# Funny Prank Call Left on My Study's Answering Machine.



## N. Eshelman (Mar 17, 2011)

It goes to my Facebook page, but I think that you all can see it: 
[video=facebook;10150460531145473]http://www.facebook.com/video/video.php?v=10150460531145473&comments[/video]


----------



## Backwoods Presbyterian (Mar 17, 2011)

I am 85% sure I know that voice.


----------



## Ivan (Mar 17, 2011)

One of Osteen's confused 'church' member?


----------



## Marrow Man (Mar 17, 2011)

Backwoods Presbyterian said:


> I am 85% sure I know that voice.



What Benjamin's not telling you is that he spoke with me on the phone today. IT WASN'T ME!!!


----------



## Backwoods Presbyterian (Mar 17, 2011)

I can neither confirm nor deny we were on the phone at the time the call was placed.


----------



## lynnie (Mar 17, 2011)




----------



## O'GodHowGreatThouArt (Mar 18, 2011)

Media file is broken in Google Chrome (i.e. window is black), and doesn't show up (in the case of Internet Explorer).


----------



## N. Eshelman (Mar 18, 2011)

O'GodHowGreatThouArt said:


> Media file is broken in Google Chrome (i.e. window is black), and doesn't show up (in the case of Internet Explorer).


 
Huh. It's working on Safari (must be a Mac thing).  Anyone else having problems?


----------



## O'GodHowGreatThouArt (Mar 18, 2011)

nleshelman said:


> O'GodHowGreatThouArt said:
> 
> 
> > Media file is broken in Google Chrome (i.e. window is black), and doesn't show up (in the case of Internet Explorer).
> ...



Worked fine on the Beta RC version of Mozilla Firefox 4.
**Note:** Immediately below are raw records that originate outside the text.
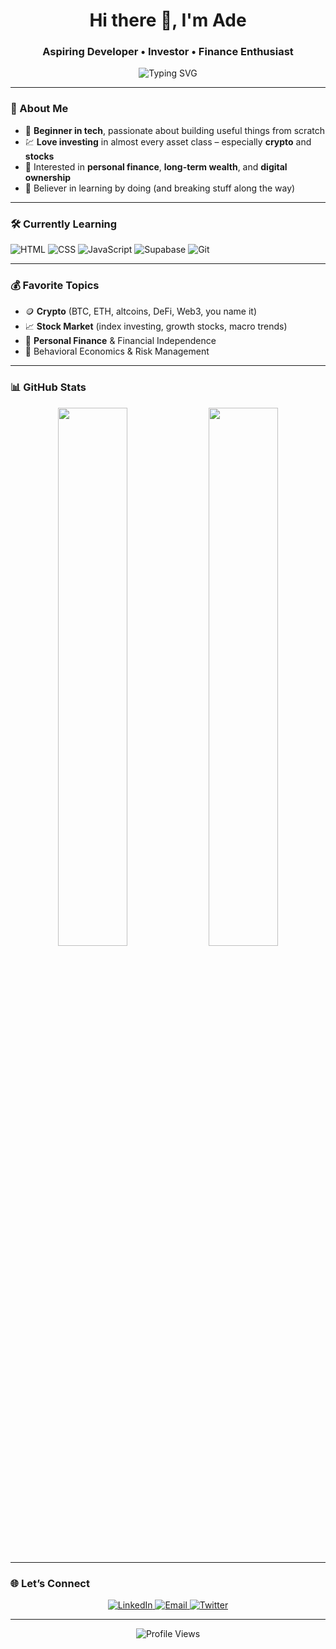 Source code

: <h1 align="center">Hi there 👋, I'm Ade</h1>
<h3 align="center">Aspiring Developer • Investor • Finance Enthusiast</h3>

<p align="center">
  <img src="https://readme-typing-svg.demolab.com?font=Fira+Code&size=22&duration=3000&pause=1000&color=00BFFF&center=true&vCenter=true&multiline=true&width=600&height=80&lines=Beginner+in+coding+%F0%9F%92%BB;Investing+in+crypto%2C+stocks%2C+and+everything+in+between;Always+learning%2C+always+building" alt="Typing SVG" />
</p>

---

### 🧠 About Me

- 🚀 **Beginner in tech**, passionate about building useful things from scratch
- 💹 **Love investing** in almost every asset class – especially **crypto** and **stocks**
- 🧾 Interested in **personal finance**, **long-term wealth**, and **digital ownership**
- 🧠 Believer in learning by doing (and breaking stuff along the way)

---

### 🛠️ Currently Learning
![HTML](https://img.shields.io/badge/HTML-E34F26?style=flat&logo=html5&logoColor=white)
![CSS](https://img.shields.io/badge/CSS-1572B6?style=flat&logo=css3&logoColor=white)
![JavaScript](https://img.shields.io/badge/JavaScript-F7DF1E?style=flat&logo=javascript&logoColor=black)
![Supabase](https://img.shields.io/badge/Supabase-3FCF8E?style=flat&logo=supabase&logoColor=white)
![Git](https://img.shields.io/badge/Git-F05032?style=flat&logo=git&logoColor=white)

---

### 💰 Favorite Topics

- 🪙 **Crypto** (BTC, ETH, altcoins, DeFi, Web3, you name it)
- 📈 **Stock Market** (index investing, growth stocks, macro trends)
- 💸 **Personal Finance** & Financial Independence
- 🤯 Behavioral Economics & Risk Management

---

### 📊 GitHub Stats

<p align="center">
  <img src="https://github-readme-stats.vercel.app/api?username=your-username&show_icons=true&theme=tokyonight" width="47%" />
  <img src="https://github-readme-streak-stats.herokuapp.com?user=your-username&theme=tokyonight" width="47%" />
</p>

---

### 🌐 Let’s Connect

<p align="center">
  <a href="https://linkedin.com/in/your-username" target="_blank">
    <img alt="LinkedIn" src="https://img.shields.io/badge/LinkedIn-blue?style=flat&logo=linkedin&logoColor=white" />
  </a>
  <a href="mailto:your.email@example.com">
    <img alt="Email" src="https://img.shields.io/badge/Email-D14836?style=flat&logo=gmail&logoColor=white" />
  </a>
  <a href="https://twitter.com/your-username" target="_blank">
    <img alt="Twitter" src="https://img.shields.io/badge/Twitter-1DA1F2?style=flat&logo=twitter&logoColor=white" />
  </a>
</p>

---

<p align="center">
  <img src="https://komarev.com/ghpvc/?username=your-username&label=Profile+Views&color=blue" alt="Profile Views" />
</p>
All I can say is this: O.O


----------



## jayce475 (Mar 18, 2011)

Works fine on my IE9 and Chrome.


----------



## PuritanCovenanter (Mar 18, 2011)

Please, someone help me find Pastor Joel. LOL I need some help. Urgently. I need a better life!


----------



## Skyler (Mar 18, 2011)

It works for me in Chrome.

Joel Osteen? Really? Lol.


----------



## Andres (Mar 18, 2011)

does not work for me either. I just see a black box. I'm on Chrome.


----------



## LawrenceU (Mar 18, 2011)

Black box


----------



## Backwoods Presbyterian (Mar 18, 2011)

I'm on Chrome and it works for me.


----------



## Notthemama1984 (Mar 18, 2011)

Safari and it worked fine.


----------